For instance there are a couple prototype cars out there that have a joystick instead of a stearing wheel. Most people would see that and say, "WTF?!?!?!!" Maybe a joystick interface is easier to control, they would certainly be safer where airbags are concerned... but people aren't going to run out an embrace the joystick as an auto steering mechanism.
Another example would be those "ergonomic" split keyboards. I took a chance on one and I absolutely love it. Yet, most people I know still use the old kind. Why? Because they are used to it. Because learning to use the new one well takes too much time.
A more softwarey example... Today I found I needed to get a list of all Groups in a domain and their members. After fiddling with Active Directory for about 5 minutes, I was like, wtf, I'll just do it in perl. I spend about 20 minutes trying to get Win32::AdminMisc through the proxy using ppm, give up, download it manually, spend about 20 minutes looking for a version 5xx build of perl or a 6xx compatible version of AdminMisc, give up, spend another half hour figuring out how Win32::NetAdmin works, realize that's actually what I used when I did this stuff two years ago, then write the script, most of it anyway. The point is, there was probably some easy way to get the information I needed from within the User interface, but I didn't know how, and I wasn't willing to learn when I had a known option available to me.
It's pretty obvious how this behavior pattern ties in to Linux. People everywhere have grown up using Windows. They know how to browse the web in IE, to create documents in Office, to install software, to install drivers, etc. In Linux, everything is different. Switching to even a user friendly distro like RedHat is like coming home one day to find some dude has moved all your stuff around. Your furniture is upside down, the walls are painted green, all your food has been replaced with organic variants, your universal remote control no longer works with anything, and for some reason your monitor is stapled to the ceiling. You have to relearn where everything is and spend days getting it back into a state in which you can work effectively. To make matters worse, you now have 3-10 very different versions of everything. While I like having choices, I only like making informed decisions.
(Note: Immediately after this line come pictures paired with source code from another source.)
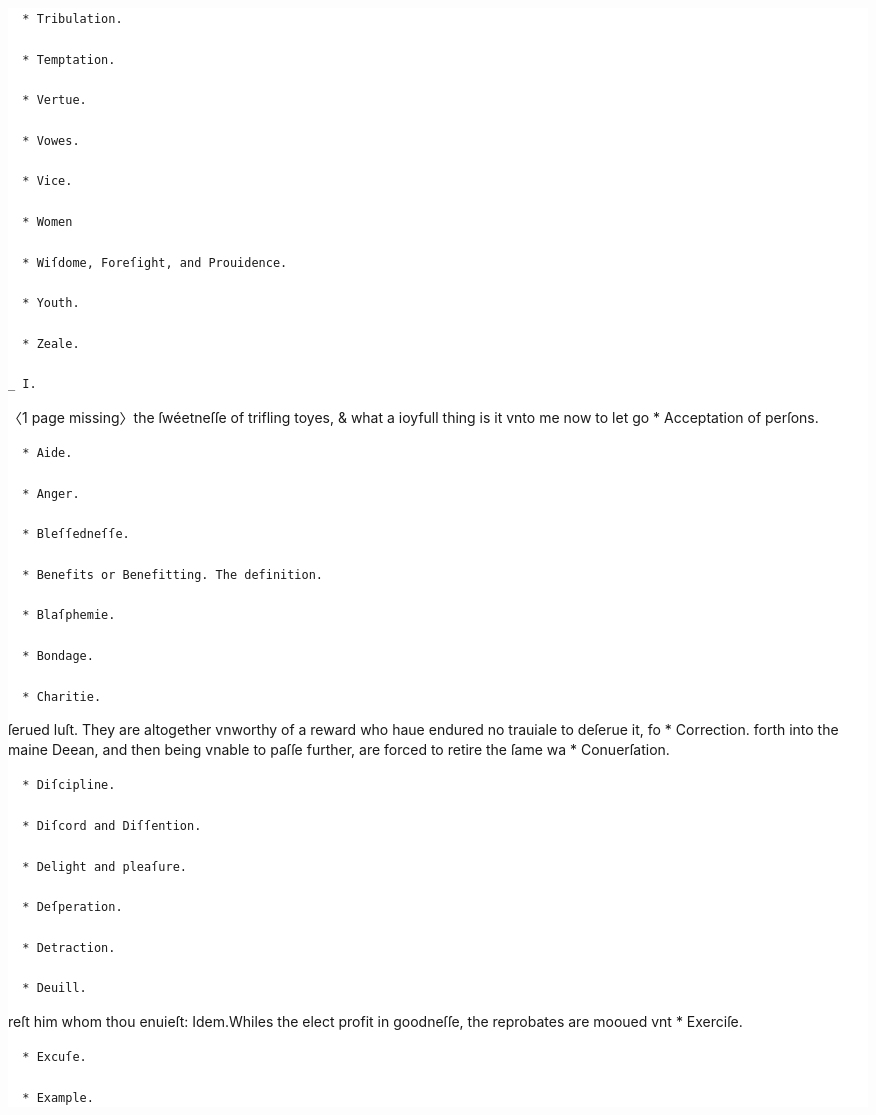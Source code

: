       * Tribulation.

      * Temptation.

      * Vertue.

      * Vowes.

      * Vice.

      * Women

      * Wiſdome, Foreſight, and Prouidence.

      * Youth.

      * Zeale.

    _ I.
〈1 page missing〉the ſwéetneſſe of trifling toyes, & what a ioyfull thing is it vnto me now to let go
      * Acceptation of perſons.

      * Aide.

      * Anger.

      * Bleſſedneſſe.

      * Benefits or Benefitting. The definition.

      * Blaſphemie.

      * Bondage.

      * Charitie.
ſerued luſt. They are altogether vnworthy of a reward who haue endured no trauiale to deſerue it, fo
      * Correction.
forth into the maine Deean, and then being vnable to paſſe further, are forced to retire the ſame wa
      * Conuerſation.

      * Diſcipline.

      * Diſcord and Diſſention.

      * Delight and pleaſure.

      * Deſperation.

      * Detraction.

      * Deuill.
reſt him whom thou enuieſt: Idem.Whiles the elect profit in goodneſſe, the reprobates are mooued vnt
      * Exerciſe.

      * Excuſe.

      * Example.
So what's my point? Hell, I forget. Oh yeah, the question is what is keeping me on windows? The answer is, ease of use. I know where everything is. Of course if you asked me what was keeping me on Linux, I'd give you the same damn answer. Ever try to find free anti-spam support for Exchange (shudder)?
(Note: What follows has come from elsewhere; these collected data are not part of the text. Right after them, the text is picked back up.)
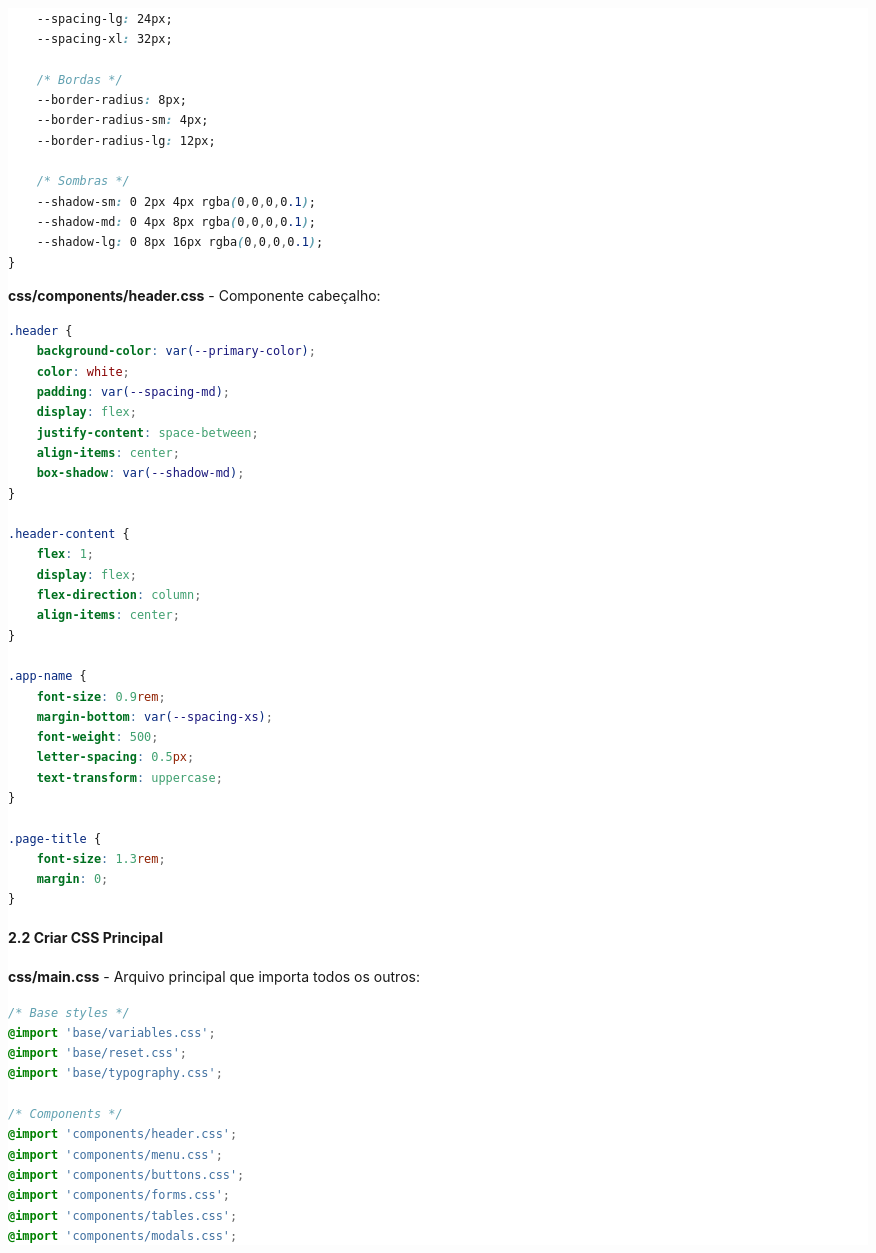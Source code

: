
 ```css
    --spacing-lg: 24px;
    --spacing-xl: 32px;
    
    /* Bordas */
    --border-radius: 8px;
    --border-radius-sm: 4px;
    --border-radius-lg: 12px;
    
    /* Sombras */
    --shadow-sm: 0 2px 4px rgba(0,0,0,0.1);
    --shadow-md: 0 4px 8px rgba(0,0,0,0.1);
    --shadow-lg: 0 8px 16px rgba(0,0,0,0.1);
}
```

**css/components/header.css** - Componente cabeçalho:
```css
.header {
    background-color: var(--primary-color);
    color: white;
    padding: var(--spacing-md);
    display: flex;
    justify-content: space-between;
    align-items: center;
    box-shadow: var(--shadow-md);
}

.header-content {
    flex: 1;
    display: flex;
    flex-direction: column;
    align-items: center;
}

.app-name {
    font-size: 0.9rem;
    margin-bottom: var(--spacing-xs);
    font-weight: 500;
    letter-spacing: 0.5px;
    text-transform: uppercase;
}

.page-title {
    font-size: 1.3rem;
    margin: 0;
}
```

#### **2.2 Criar CSS Principal**
**css/main.css** - Arquivo principal que importa todos os outros:
```css
/* Base styles */
@import 'base/variables.css';
@import 'base/reset.css';
@import 'base/typography.css';

/* Components */
@import 'components/header.css';
@import 'components/menu.css';
@import 'components/buttons.css';
@import 'components/forms.css';
@import 'components/tables.css';
@import 'components/modals.css';

```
I use Windows on the "Main" PC, run RedHat and Debian on my two servers, and use Deb on my thick thin client laptop. I stick with Windows on the desktop because the amount of time it would take me to reach my current level of desktop mastery on linux is well worth the price of XP and probably the next Windows as well. Right now there's room for both in my world. After using linux as a server for near 2 years, I'm getting a little better learning my way around, and while I'm sure the Linux desktop is ready for me, I'm not yet ready for it.
The Mac is a waste of time: software that you can't configure because you don't have any damn option or it's too 'experimental'... Sugary sweet interface that makes it unusable (semi tranparent windows ?!? Anti aliased [=blured] fonts !?!?!? are they on acid or what ?)
The SGI and linux boxes are good for computations, grepping log files, servers and such but... user pleasure is just not there. Windows come with long delays and plenty of other UIR little things that tell you that it's just not quite right.
Anyway, that was just one more opinion.
Non-Linux Penguins ?
Title says it all. Who wants to spend hours trying to get shit to work when you could just intall and play under windows. I think this is the most over-looked piece of the pie. Not all of us have endless hours to piss away trying to make things work. I use linux where it makes sense, for everything else, I use windows.